He was a boy who played the games, and she was a girl who watched. He had shaggy hair that looked weird on him, and he tucked his t-shirt into his shorts, never having been informed how mortally uncool that was. On top of that, being born and raised in California had somehow invested him with a semi-Irish accent that most people thought was fake. It probably was.
But if he was unaware of the ins and outs of cool, he had semi-creepy stalker guy nailed. People usually didn't like him, but then he would talk to them and they found themselves telling him everything, bad hair, worse clothes, weird accent and all. He listened well, understood everything—whether explained or not—sympathized perfectly and they found in him someone that truly knew them. Then they liked him, until the next day when he'd forgotten that he'd so much as met them, let alone become their dearest friend. Then they disliked him again, just with better reasons this time.
But her? She had a big smile, huge eyes and surprisingly little else. Unless it had recently rained, in which case she had extremely excited mad-scientist bouncy hair. And it rained a lot. On rain days, she resembled a very surprised, mischievous chipmunk with a fro. And half of the time her laugh was more visible than audible, shaking her tomboy farm-girl frame until her enormous eyes entirely disappeared.

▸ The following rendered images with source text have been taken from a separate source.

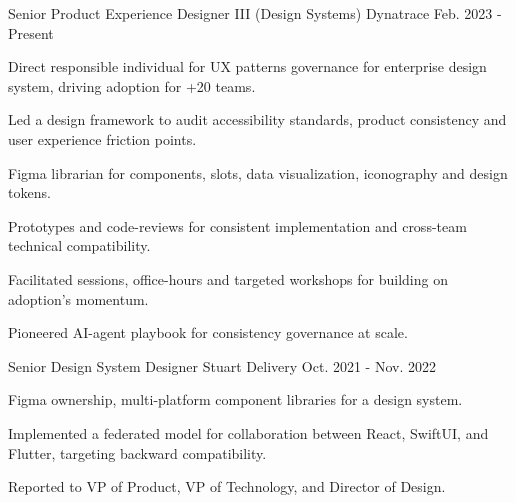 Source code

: 

\begin{cventries}

  \cventry
    {Senior Product Experience Designer III (Design Systems)} %
    {Dynatrace} %
    {} %
    {Feb. 2023 - Present} %
    {
      \begin{cvitems} %
        \item {Direct responsible individual for UX patterns governance for enterprise design system, driving adoption for +20 teams.}
        \item {Led a design framework to audit accessibility standards, product consistency and user experience friction points.}
        \item {Figma librarian for components, slots, data visualization, iconography and design tokens.}
        \item {Prototypes and code-reviews for consistent implementation and cross-team technical compatibility.}
        \item {Facilitated sessions, office-hours and targeted workshops for building on adoption's momentum.}
        \item {Pioneered AI-agent playbook for consistency governance at scale.}
      \end{cvitems}
    }

  \cventry
    {Senior Design System Designer} %
    {Stuart Delivery} %
    {} %
    {Oct. 2021 - Nov. 2022} %
    {
      \begin{cvitems} %
        \item {Figma ownership, multi-platform component libraries for a design system.}
        \item {Implemented a federated model for collaboration between React, SwiftUI, and Flutter, targeting backward compatibility.}
        \item {Reported to VP of Product, VP of Technology, and Director of Design.}
      \end{cvitems}
    }


\end{cventries}
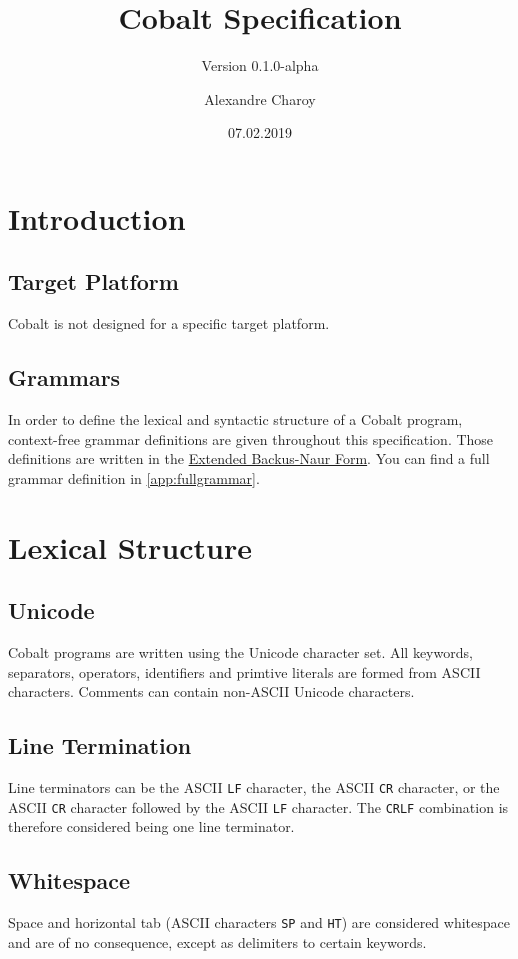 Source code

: \documentclass[a4paper,appendixprefix]{scrreprt}
\title{Cobalt Specification}
\subtitle{Version 0.1.0-alpha}
\author{Alexandre Charoy}
\date{07.02.2019}
\begin{document}
\maketitle

\chapter{Introduction}

\section{Target Platform}
Cobalt is not designed for a specific target platform.

\section{Grammars}
In order to define the lexical and syntactic structure of a Cobalt program, context-free grammar definitions are given throughout this specification. Those definitions are written in the \href{https://en.wikipedia.org/wiki/Extended_Backus-Naur_form}{Extended Backus-Naur Form}. You can find a full grammar definition in \ref{app:fullgrammar}.

\chapter{Lexical Structure}

\section{Unicode}
Cobalt programs are written using the Unicode character set. All keywords, separators, operators, identifiers and primtive literals are formed from ASCII characters. Comments can contain non-ASCII Unicode characters.

\section{Line Termination}\label{line_termination}
Line terminators can be the ASCII \verb!LF! character, the ASCII \verb!CR! character, or the ASCII \verb!CR! character followed by the ASCII \verb!LF! character. The \verb!CRLF! combination is therefore considered being one line terminator.

\section{Whitespace}
Space and horizontal tab (ASCII characters \verb!SP! and \verb!HT!) are considered whitespace and are of no consequence, except as delimiters to certain keywords.
\end{document}

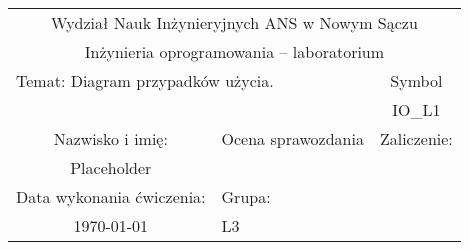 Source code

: \documentclass[12pt,twoside,a4paper,openany]{article}
\begin{document}
   
    \renewcommand{\figurename}{Rys.}    %
    \renewcommand{\tablename}{Tab.}     %
    \thispagestyle{empty}               %
 
    \begin{center}
        \scriptsize
        \renewcommand{\arraystretch}{1.35}
        \setlength{\tabcolsep}{25pt}
        \begin{tabular}{|c|c|c|}
            \hline %
            \multicolumn{3}{|c|}{Wydział Nauk Inżynieryjnych ANS w Nowym Sączu}   \\
            \multicolumn{3}{|c|}{Inżynieria oprogramowania – laboratorium}   \\
            \hline %
            \multicolumn{2}{|l|}{Temat: Diagram przypadków użycia.} & Symbol \\
            \multicolumn{2}{|l|}{} & IO\_L1 \\
            \hline %
            Nazwisko i imię: & Ocena sprawozdania & Zaliczenie:\\
            \cline{2-3}
            Placeholder & & \\
            \hline
            Data wykonania ćwiczenia:&\multicolumn{2}{l|}{Grupa:}\\
            \today &\multicolumn{2}{l|}{L3}\\
            \hline
        \end{tabular}
    \end{center}


 \pagestyle{fancy}


    \renewcommand{\cftbeforesecskip}{8pt}
    \renewcommand{\cftsecafterpnum}{\vskip 8pt}
    \renewcommand{\cftparskip}{3pt}
    \renewcommand{\cfttoctitlefont}{\Large\bfseries\sffamily}
    \renewcommand{\cftsecfont}{\bfseries\sffamily}
    \renewcommand{\cftsubsecfont}{\sffamily}
    \renewcommand{\cftsubsubsecfont}{\sffamily}
    \renewcommand{\cftparafont}{\sffamily}
     
    \thispagestyle{plain}
    

    
\end{document}
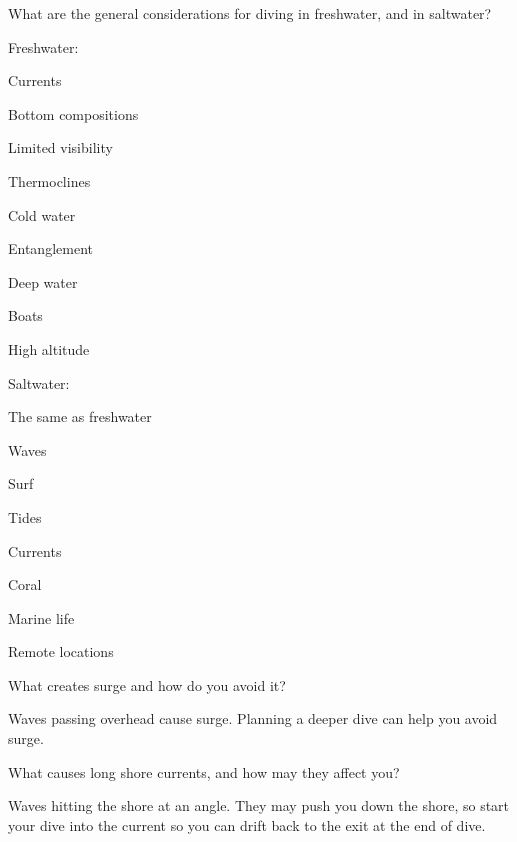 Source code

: 	\begin{qanda}
		\begin{question}
What are the general considerations for diving in freshwater, and in saltwater?
		\end{question}

		\begin{answer}
Freshwater:
			\begin{bulletedlist}
				\item Currents
				\item Bottom compositions
				\item Limited visibility
				\item Thermoclines
				\item Cold water
				\item Entanglement
				\item Deep water
				\item Boats
				\item High altitude
			\end{bulletedlist}
Saltwater:
			\begin{nospacebulletedlist}
				\item The same as freshwater
				\item Waves
				\item Surf
				\item Tides
				\item Currents
				\item Coral
				\item Marine life
				\item Remote locations
			\end{nospacebulletedlist}
		\end{answer}
	\end{qanda}

	\begin{qanda}
		\begin{question}
What creates surge and how do you avoid it?
		\end{question}

		\begin{answer}
Waves passing overhead cause surge.  Planning a deeper dive can help you avoid surge.
		\end{answer}
	\end{qanda}

	\begin{qanda}
		\begin{question}
What causes long shore currents, and how may they affect you?
		\end{question}

		\begin{answer}
Waves hitting the shore at an angle.  They may push you down the shore, so start your dive into the current so you can drift back to the exit at the end of dive.
		\end{answer}
	\end{qanda}

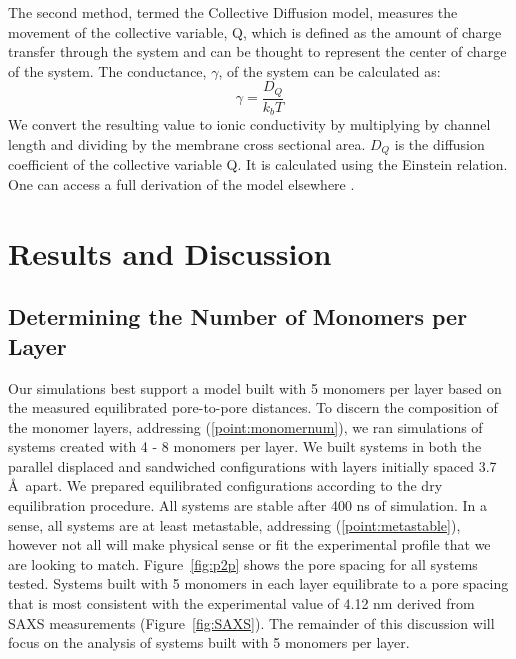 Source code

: \documentclass{article}
\begin{document}
  The second method, termed the Collective Diffusion model, measures the
  movement of the collective variable, Q, which is defined as the amount of
  charge transfer through the system and can be thought to represent the center
  of charge of the system. The conductance, $\gamma$, of the system can be
  calculated as: $$ \gamma = \dfrac{D_Q}{k_b T} $$ We convert the resulting value
  to ionic conductivity by multiplying by channel length and dividing by the
  membrane cross sectional area. $D_Q$ is the diffusion coefficient of the
  collective variable Q. It is calculated using the Einstein relation. One can
  access a full derivation of the model elsewhere \cite{liu_collective_2013}.

  \section{Results and Discussion}
  
  \subsection{Determining the Number of Monomers per Layer}

  Our simulations best support a model built with 5 monomers per layer based on
  the measured equilibrated pore-to-pore distances. To discern the composition of
  the monomer layers, addressing (\ref{point:monomernum}), we ran simulations of
  systems created with 4 - 8 monomers per layer. We built systems in both the
  parallel displaced and sandwiched configurations with layers initially spaced
  3.7 \AA~apart. We prepared equilibrated configurations according to the dry
  equilibration procedure. All systems are stable after 400 ns of simulation. In
  a sense, all systems are at least metastable, addressing
  (\ref{point:metastable}), however not all will make physical sense or fit the
  experimental profile that we are looking to match. Figure~\ref{fig:p2p} shows
  the pore spacing for all systems tested. Systems built with 5 monomers in each
  layer equilibrate to a pore spacing that is most consistent with the
  experimental value of 4.12 nm derived from SAXS measurements
  (Figure~\ref{fig:SAXS}). The remainder of this discussion will focus on the
  analysis of systems built with 5 monomers per layer.
\end{document}
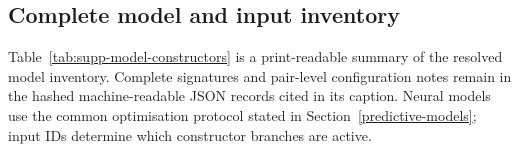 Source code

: 

\subsection*{Complete model and input inventory}


Table~\ref{tab:supp-model-constructors} is a print-readable summary of the
resolved model inventory. Complete signatures and pair-level configuration
notes remain in the hashed machine-readable JSON records cited in its caption.
Neural models use the common optimisation protocol stated in
Section~\ref{predictive-models}; input IDs determine which constructor branches
are active.


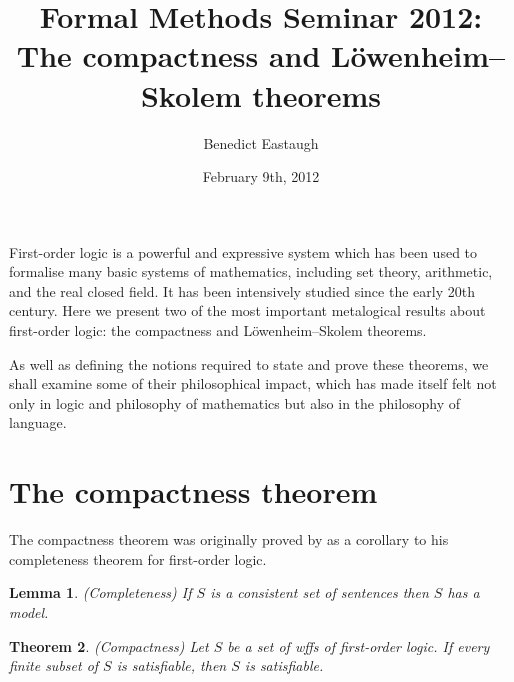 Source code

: \documentclass[10pt, a4paper, oneside]{article}
\title{Formal Methods Seminar 2012:\\
       The compactness and Löwenheim--Skolem theorems}
\author{Benedict Eastaugh}
\date{February 9th, 2012}
\newtheorem{thm}{Theorem}[section]
\theoremstyle{definition}
\theoremstyle{remark}
\theoremstyle{plain}
\newtheorem{lem}[thm]{Lemma}
\theoremstyle{plain}
\begin{document}
\maketitle

First-order logic is a powerful and expressive system which has been used to
formalise many basic systems of mathematics, including set theory, arithmetic,
and the real closed field. It has been intensively studied since the early 20th
century. Here we present two of the most important metalogical results about
first-order logic: the compactness and Löwenheim--Skolem theorems.

As well as defining the notions required to state and prove these theorems, we
shall examine some of their philosophical impact, which has made itself felt not
only in logic and philosophy of mathematics but also in the philosophy of
language.


\section{The compactness theorem}

The compactness theorem was originally proved by \citet{godel1930} as a
corollary to his completeness theorem for first-order logic.

\begin{lem}
    \label{completeness}
    (Completeness)
    If $S$ is a consistent set of sentences then $S$ has a model.
\end{lem}

\begin{thm}
    \label{compactness}
    (Compactness)
    Let $S$ be a set of wffs of first-order logic. If every finite subset of $S$
    is satisfiable, then $S$ is satisfiable.
\end{thm}
\end{document}
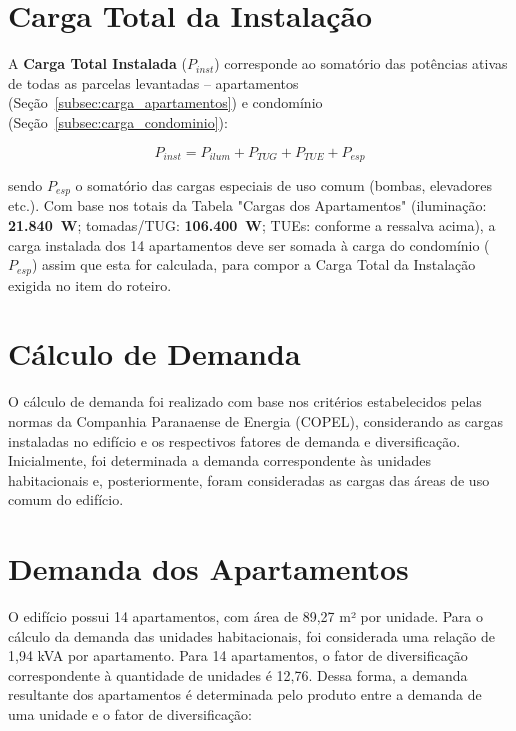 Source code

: \documentclass[12pt,openright,oneside,a4paper,brazil]{abntex2}
\begin{document}
\section{Carga Total da Instalação}
\label{subsec:carga_total}
\hspace{1.27cm}
A \textbf{Carga Total Instalada} ($P_{inst}$) corresponde ao somatório das
potências ativas de todas as parcelas levantadas -- apartamentos
(Seção~\ref{subsec:carga_apartamentos}) e condomínio
(Seção~\ref{subsec:carga_condominio}):

\begin{equation}
    P_{inst} = P_{ilum} + P_{TUG} + P_{TUE} + P_{esp}
    \label{eq:carga_instalada}
\end{equation}

sendo $P_{esp}$ o somatório das cargas especiais de uso comum (bombas,
elevadores etc.). Com base nos totais da Tabela "Cargas dos Apartamentos"
(iluminação: \textbf{21.840~W}; tomadas/TUG: \textbf{106.400~W}; TUEs:
conforme a ressalva acima), a carga instalada dos 14 apartamentos deve ser
somada à carga do condomínio ($P_{esp}$) assim que esta for calculada, para
compor a Carga Total da Instalação exigida no item do roteiro.




\section{Cálculo de Demanda}

\hspace{1.27cm}O cálculo de demanda foi realizado com base nos critérios estabelecidos pelas normas da Companhia Paranaense de Energia (COPEL), considerando as cargas instaladas no edifício e os respectivos fatores de demanda e diversificação. Inicialmente, foi determinada a demanda correspondente às unidades habitacionais e, posteriormente, foram consideradas as cargas das áreas de uso comum do edifício.

\section{Demanda dos Apartamentos}
\hspace{1.27cm}O edifício possui 14 apartamentos, com área de 89,27 m² por unidade. Para o cálculo da demanda das unidades habitacionais, foi considerada uma relação de 1,94 kVA por apartamento. Para 14 apartamentos, o fator de diversificação correspondente à quantidade de unidades é 12,76. Dessa forma, a demanda resultante dos apartamentos é determinada pelo produto entre a demanda de uma unidade e o fator de diversificação:
\end{document}
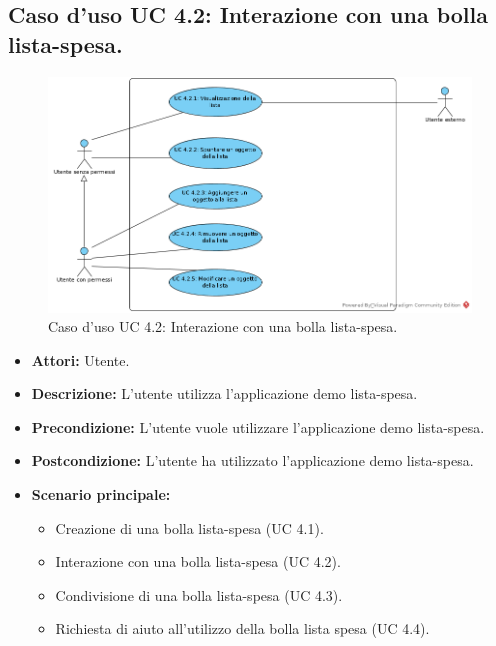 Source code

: \subsection{Caso d'uso UC 4.2: Interazione con una bolla lista-spesa.}
\label{Caso d'uso UC 4.2: Interazione con una bolla lista-spesa.}
\begin{figure}[ht]
	\centering
	\includegraphics[scale=0.60]{Usecases/img/UC4.2.png}
	\caption{Caso d'uso UC 4.2: Interazione con una bolla lista-spesa.}
\end{figure}

\FloatBarrier
\begin{itemize}
\item \textbf{Attori:} Utente.
\item \textbf{Descrizione:} L'utente utilizza l'applicazione demo lista-spesa.
\item \textbf{Precondizione:} L'utente vuole utilizzare l'applicazione demo lista-spesa. 
\item \textbf{Postcondizione:} L'utente ha utilizzato l'applicazione demo lista-spesa.
\item \textbf{Scenario principale:}
	\begin{itemize}
	\item{Creazione di una bolla lista-spesa (UC 4.1).}
	\item{Interazione con una bolla lista-spesa (UC 4.2).}
	\item{Condivisione di una bolla lista-spesa (UC 4.3).}
	\item{Richiesta di aiuto all'utilizzo della bolla lista spesa (UC 4.4).}
	\end{itemize}
\end{itemize} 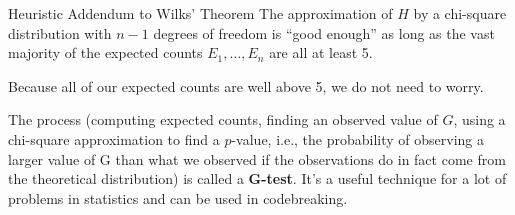 \documentclass[letterpaper]{article}
\begin{document}
\begin{theorem}{Heuristic Addendum to Wilks' Theorem}{}
    The approximation of $H$ by a chi-square distribution with $n - 1$ degrees of freedom is ``good enough'' as long as the vast majority of the expected counts $E_1, \hdots, E_n$ are all at least 5.
\end{theorem}
Because all of our expected counts are well above 5, we do not need to worry. 

\bigskip 

The process (computing expected counts, finding an observed value of $G$, using a chi-square approximation to find a $p$-value, i.e., the probability of observing a larger value of G than what we observed if the observations do in fact come from the theoretical distribution) is called a \textbf{G-test}. It's a useful technique for a lot of problems in statistics and can be used in codebreaking. 
\end{document}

But usually she sat, appearing happily astonished on her counter in the corner, leaning forward, legs swinging, shoulders shrugged to her cheeks with her eyes wide above them as she talked to Hayley. They giggled like girls the world over, and all the boys played all the harder knowing that the girls were watching, not knowing that the girls were not really watching them; not knowing that the girls were talking about movies, clothes and lip gloss; not knowing that the girls neither knew nor particularly cared what game the boys were playing, let alone who was winning. But the girls were polite enough to "ooh" and "ah" whenever, in the interest of arousing interest, some boy was simultaneously introduced to the laws of physics and a wall.
When the game ended, the boy rapidly found himself in front of the girl, laughing at her bouncing legs. Hayley said something that made her laugh just as he was about to ask her a question and his train of thought promptly jumped off a cliff. Freckles he'd known, but dimples? Had she no conscience?
So they talked till she went home, and the next week he found her in the corner with Hayley, legs still bouncing, and they talked, and the next, and the next. But he always remained the boy who played, and she the girl who watched. She only once told him why, and though he'd asked, for once he neither sympathized nor understood, nor did he even really listen. She knew him, and he thought he knew her.
Then the boy moved twice in as many months. And he forgot the girl who watched as he switched families, siblings and churches.
He became the boy who played the games in other groups, and she the girl who no longer watched the games at all. She sat on a bed, not a counter, and her feet did not bounce. She no longer talked to Hayley, but to her mom, and neither of them giggled when the doctors cut off her feet to save her heart.
The girl who watched died in a hospital far from her home and farther from the boy who played the games. She sent him a heart-shaped necklace: her broken heart and his.
The boy now has even shaggier hair that usually looks weird, or at least wild, without any assistance from him. He sometimes tucks his shirt into jeans, but never shorts. He invented a story for the accent, and occasionally he still plays the games, bad knee bad shoulder bad back and all. But usually he is found quiet on a counter in a corner, experimentally bouncing his legs, and watching.